ACTIVITY: Reproduce the entries exactly and omit the pictures.
>>>>>
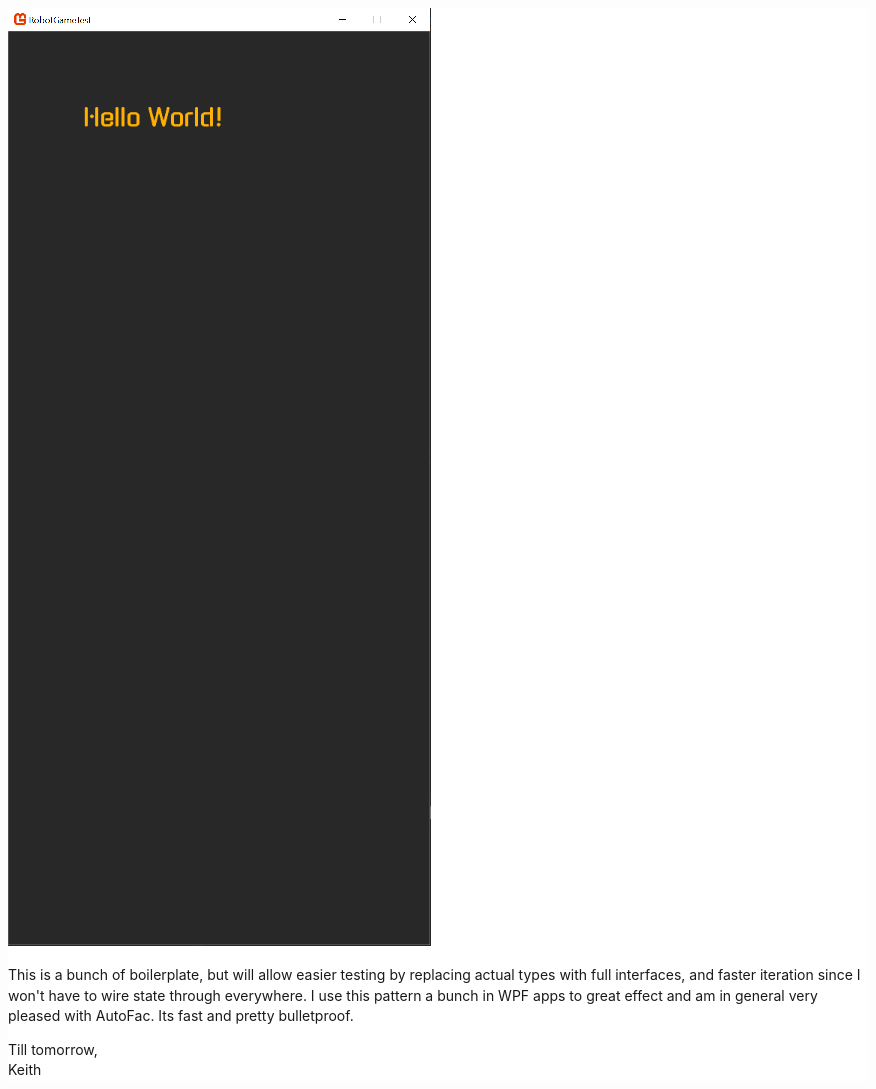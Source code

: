 ![Working Text Rendering](WorkingTextRendering.PNG)

This is a bunch of boilerplate, but will allow easier testing by replacing
actual types with full interfaces, and faster iteration since I won't have to
wire state through everywhere. I use this pattern a bunch in WPF apps to great
effect and am in general very pleased with AutoFac. Its fast and pretty
bulletproof.

Till tomorrow,  
Keith
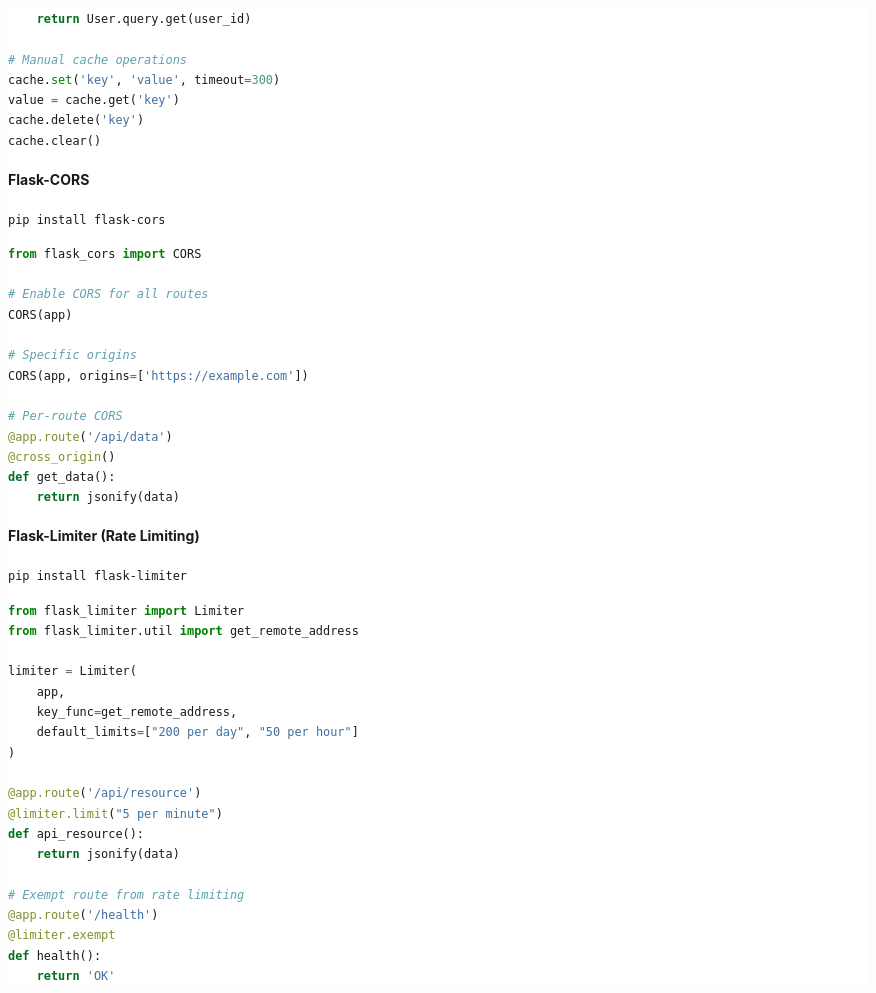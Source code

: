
 ```python
    return User.query.get(user_id)

# Manual cache operations
cache.set('key', 'value', timeout=300)
value = cache.get('key')
cache.delete('key')
cache.clear()
```

#### Flask-CORS
```bash
pip install flask-cors
```

```python
from flask_cors import CORS

# Enable CORS for all routes
CORS(app)

# Specific origins
CORS(app, origins=['https://example.com'])

# Per-route CORS
@app.route('/api/data')
@cross_origin()
def get_data():
    return jsonify(data)
```

#### Flask-Limiter (Rate Limiting)
```bash
pip install flask-limiter
```

```python
from flask_limiter import Limiter
from flask_limiter.util import get_remote_address

limiter = Limiter(
    app,
    key_func=get_remote_address,
    default_limits=["200 per day", "50 per hour"]
)

@app.route('/api/resource')
@limiter.limit("5 per minute")
def api_resource():
    return jsonify(data)

# Exempt route from rate limiting
@app.route('/health')
@limiter.exempt
def health():
    return 'OK'
```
<<<<<
SOLUTION TO THIS TASK:
Source code

: ![Working Text Rendering](WorkingTextRendering.PNG)

This is a bunch of boilerplate, but will allow easier testing by replacing
actual types with full interfaces, and faster iteration since I won't have to
wire state through everywhere. I use this pattern a bunch in WPF apps to great
effect and am in general very pleased with AutoFac. Its fast and pretty
bulletproof.

Till tomorrow,  
Keith
Source code

:
 ```python
    return User.query.get(user_id)

# Manual cache operations
cache.set('key', 'value', timeout=300)
value = cache.get('key')
cache.delete('key')
cache.clear()
```

#### Flask-CORS
```bash
pip install flask-cors
```

```python
from flask_cors import CORS

# Enable CORS for all routes
CORS(app)

# Specific origins
CORS(app, origins=['https://example.com'])

# Per-route CORS
@app.route('/api/data')
@cross_origin()
def get_data():
    return jsonify(data)
```

#### Flask-Limiter (Rate Limiting)
```bash
pip install flask-limiter
```

```python
from flask_limiter import Limiter
from flask_limiter.util import get_remote_address

limiter = Limiter(
    app,
    key_func=get_remote_address,
    default_limits=["200 per day", "50 per hour"]
)

@app.route('/api/resource')
@limiter.limit("5 per minute")
def api_resource():
    return jsonify(data)

# Exempt route from rate limiting
@app.route('/health')
@limiter.exempt
def health():
    return 'OK'
```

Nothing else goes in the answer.